Sake cake

All other recipes including your personal favourite and any seasonal tips to share

Sake cake

Postby Massimo Maddaloni » Mon Mar 28, 2011 10:45 pm

Hello all,
I brewed some sake with Apergillus oryzae, lactic acid bacteria and lager yeast boosted at the end with Montrachet wine yeast. Yesterday night I was discarding the left-overs when I thought about this forum. Does anyone know what I could do with the cake (which is high in alcohol)?
Thank you.
Regards
Massimo
Massimo Maddaloni
No one knows more than all of us (quoted from Zulululu)
Massimo Maddaloni
Registered Member
 
Posts: 285
Joined: Fri Dec 03, 2010 5:36 pm
Location: South Western Montana

Postby wheels » Mon Mar 28, 2011 11:21 pm

Err, I'm not 'au fait' with what you've done, but it sounds like something I should know about!

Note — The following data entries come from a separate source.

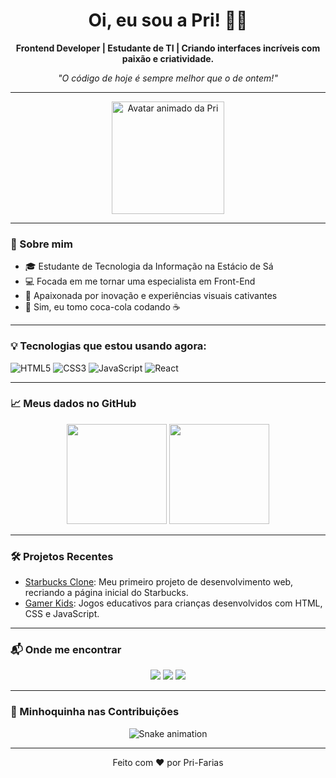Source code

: <!-- README.md personalizado para Pri-Farias -->

<h1 align="center">Oi, eu sou a Pri! 👩‍💻</h1>
<p align="center"><strong>Frontend Developer | Estudante de TI | Criando interfaces incríveis com paixão e criatividade.</strong></p>

<p align="center">
  <em>"O código de hoje é sempre melhor que o de ontem!"</em>
</p>

---

<p align="center">
  <img src="https://raw.githubusercontent.com/Pri-Farias/Pri-Farias/main/assets/avatar-animado.gif" width="180" alt="Avatar animado da Pri"/>
</p>

---

### 🚀 Sobre mim

- 🎓 Estudante de Tecnologia da Informação na Estácio de Sá
- 💻 Focada em me tornar uma especialista em Front-End
- 🌈 Apaixonada por inovação e experiências visuais cativantes
- 🥤 Sim, eu tomo coca-cola codando ☕

---

### 💡 Tecnologias que estou usando agora:

![HTML5](https://img.shields.io/badge/HTML5-E34F26?style=for-the-badge&logo=html5&logoColor=fff)
![CSS3](https://img.shields.io/badge/CSS3-1572B6?style=for-the-badge&logo=css3&logoColor=fff)
![JavaScript](https://img.shields.io/badge/JavaScript-F7DF1E?style=for-the-badge&logo=javascript&logoColor=000)
![React](https://img.shields.io/badge/React-20232A?style=for-the-badge&logo=react&logoColor=61DAFB)

---

### 📈 Meus dados no GitHub

<div align="center">
  <img height="160em" src="https://github-readme-stats.vercel.app/api?username=Pri-Farias&show_icons=true&theme=tokyonight"/>
  <img height="160em" src="https://streak-stats.demolab.com?user=Pri-Farias&theme=tokyonight&hide_border=false"/>
</div>

---

### 🛠️ Projetos Recentes

- [Starbucks Clone](https://github.com/Pri-Farias/starbuks-clone): Meu primeiro projeto de desenvolvimento web, recriando a página inicial do Starbucks.
- [Gamer Kids](https://github.com/Pri-Farias/gamer-kids): Jogos educativos para crianças desenvolvidos com HTML, CSS e JavaScript.

---

### 📬 Onde me encontrar

<p align="center">
  <a href="mailto:prifariasdev@gmail.com"><img src="https://img.shields.io/badge/Email-D14836?style=for-the-badge&logo=gmail&logoColor=white"/></a>
  <a href="https://www.linkedin.com/in/prifariasdev/"><img src="https://img.shields.io/badge/LinkedIn-0077B5?style=for-the-badge&logo=linkedin&logoColor=white"/></a>
  <a href="https://raw.githubusercontent.com/Pri-Farias/Pri-Farias/main/assets/curriculo.pdf"><img src="https://img.shields.io/badge/Currículo-4285F4?style=for-the-badge&logo=googledrive&logoColor=white"/></a>
</p>

---

### 🐛 Minhoquinha nas Contribuições

<p align="center">
  <img src="https://raw.githubusercontent.com/Pri-Farias/Pri-Farias/output/github-contribution-grid-snake-dark.svg" alt="Snake animation" />
</p>

---

<p align="center">Feito com ❤️ por Pri-Farias</p>
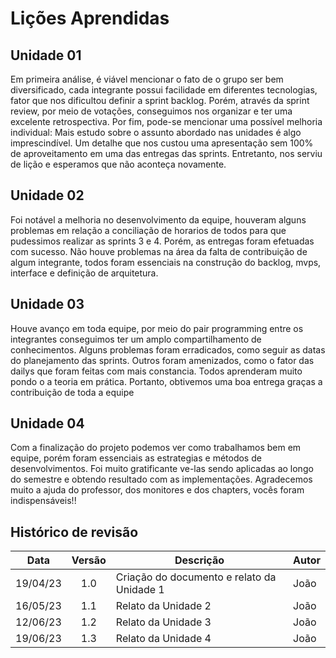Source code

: # Lições Aprendidas

## Unidade 01
Em primeira análise, é viável mencionar o fato de o grupo ser bem diversificado, cada integrante possui facilidade em diferentes tecnologias, fator que nos dificultou definir a sprint backlog. Porém, através da sprint review, por meio de votações, conseguimos nos organizar e ter uma excelente retrospectiva.
Por fim, pode-se mencionar uma possível melhoria individual: Mais estudo sobre o assunto abordado nas unidades é algo imprescindível. Um detalhe que nos custou uma apresentação sem 100% de aproveitamento em uma das entregas das sprints. Entretanto, nos serviu de lição e esperamos que não aconteça novamente.

## Unidade 02
Foi notável a melhoria no desenvolvimento da equipe, houveram alguns problemas em relação a conciliação de horarios de todos para que pudessimos realizar as sprints 3 e 4. Porém, as entregas foram efetuadas com sucesso. Não houve problemas na área da falta de contribuição de algum integrante, todos foram essenciais na construção do backlog, mvps, interface e definição de arquitetura.

## Unidade 03
Houve avanço em toda equipe, por meio do pair programming entre os integrantes conseguimos ter um amplo compartilhamento de conhecimentos. Alguns problemas foram erradicados, como seguir as datas do planejamento das sprints. Outros foram amenizados, como o fator das dailys que foram feitas com mais constancia. Todos aprenderam muito pondo o a teoria em prática. Portanto, obtivemos uma boa entrega graças a contribuição de toda a equipe

## Unidade 04
Com a finalização do projeto podemos ver como trabalhamos bem em equipe, porém foram essenciais as estrategias e métodos de desenvolvimentos. Foi muito gratificante ve-las sendo aplicadas ao longo do semestre e obtendo resultado com as implementações. Agradecemos muito a ajuda do professor, dos monitores e dos chapters, vocês foram indispensáveis!!

## Histórico de revisão

|   Data   | Versão | Descrição                                  | Autor |
| :------: | :----: | ------------------------------------------ | ----- |
| 19/04/23 |  1.0   | Criação do documento e relato da Unidade 1 | João  |
| 16/05/23 |  1.1   | Relato da Unidade 2                        | João  |
| 12/06/23 |  1.2   | Relato da Unidade 3                        | João  |
| 19/06/23 |  1.3   | Relato da Unidade 4                        | João  |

Can you explain further please.

Phil
User avatar
wheels
Global Moderator
 
Posts: 12894
Joined: Sat Sep 02, 2006 4:29 pm
Location: Leicestershire, UK

Postby Massimo Maddaloni » Tue Mar 29, 2011 10:19 pm

Well, there are faster and easier ways but this is what I do. In brief, I "malt" part of the rice with Aspergillus oryzae making what's called Kome-koji. Then I "rot" part of the kome-koji with lactic acid bacteria (I use my homemade yoghurt) making the moto. Then mix steamed rice, water, kome-koji, moto and the yeast. I run most of the fermentation with lager yeast and at the end I boost with Montrachet wine yeast because lager yeast is sensitive to high levels of alcohol. I gauge the fermentation and I add more rice and, eventually, more kome-koji. All rice is soaked in water and steamed. I learned the hard way that boiling rice doesn't work. At the end of fermentation you end up with your sake and a gooey cake of unfermented ... stuff. Most of it, I believe, is the embryos. It tastes like sake and it must be very nutritious and it p$$&$ me off to throw it into the garbage. Because of the alcohol I am reluctant to feed it to wildlife. If you are interested in the exact procedure google "koji order center", the first link is where I get my mold.
Regards
Massimo
Massimo Maddaloni
No one knows more than all of us (quoted from Zulululu)
Massimo Maddaloni
Registered Member
 
Posts: 285
Joined: Fri Dec 03, 2010 5:36 pm
Location: South Western Montana

Postby mitchamus » Tue Mar 29, 2011 10:53 pm

can you distill the alcohol off it to make some sort of Sake Grappa?
mitchamus
Registered Member
 
Posts: 452
Joined: Wed Dec 03, 2008 10:50 pm
Location: Sydney/Snowy Mountains Australia

Postby Massimo Maddaloni » Tue Mar 29, 2011 11:02 pm

Technically, I could, but distillation is not legal here. Thanks, though :D
Regards
Massimo
Massimo Maddaloni
No one knows more than all of us (quoted from Zulululu)
Massimo Maddaloni
Registered Member
 
Posts: 285
Joined: Fri Dec 03, 2010 5:36 pm
Location: South Western Montana

Postby wheels » Wed Mar 30, 2011 5:19 pm

Thanks for the link - I'll look into it further as I still don't fully understand it.

Phil
User avatar
wheels
Global Moderator
 
Posts: 12894
Joined: Sat Sep 02, 2006 4:29 pm
Location: Leicestershire, UK

Postby saucisson » Thu Mar 31, 2011 4:08 pm

In a nutshell, or should that be a "rice husk"?:

There is very little sugar in rice it's almost all starch and yeast can't convert much starch to alcohol. To ferment starch you need to convert the starch to sugars. In beer brewing the enzymes are there in the grain and that's the malting stage where the damp grain is warmed and gets ready to germinate. Saliva contains salivary amylase (which starts converting starch to sugars even before it gets to your stomach) and in the old days Japanese women used to masticate the rice to give it a good coating of saliva before fermenting it. As I understand it the aspergillus does this stage nowadays :) Then you ferment it with a yeast.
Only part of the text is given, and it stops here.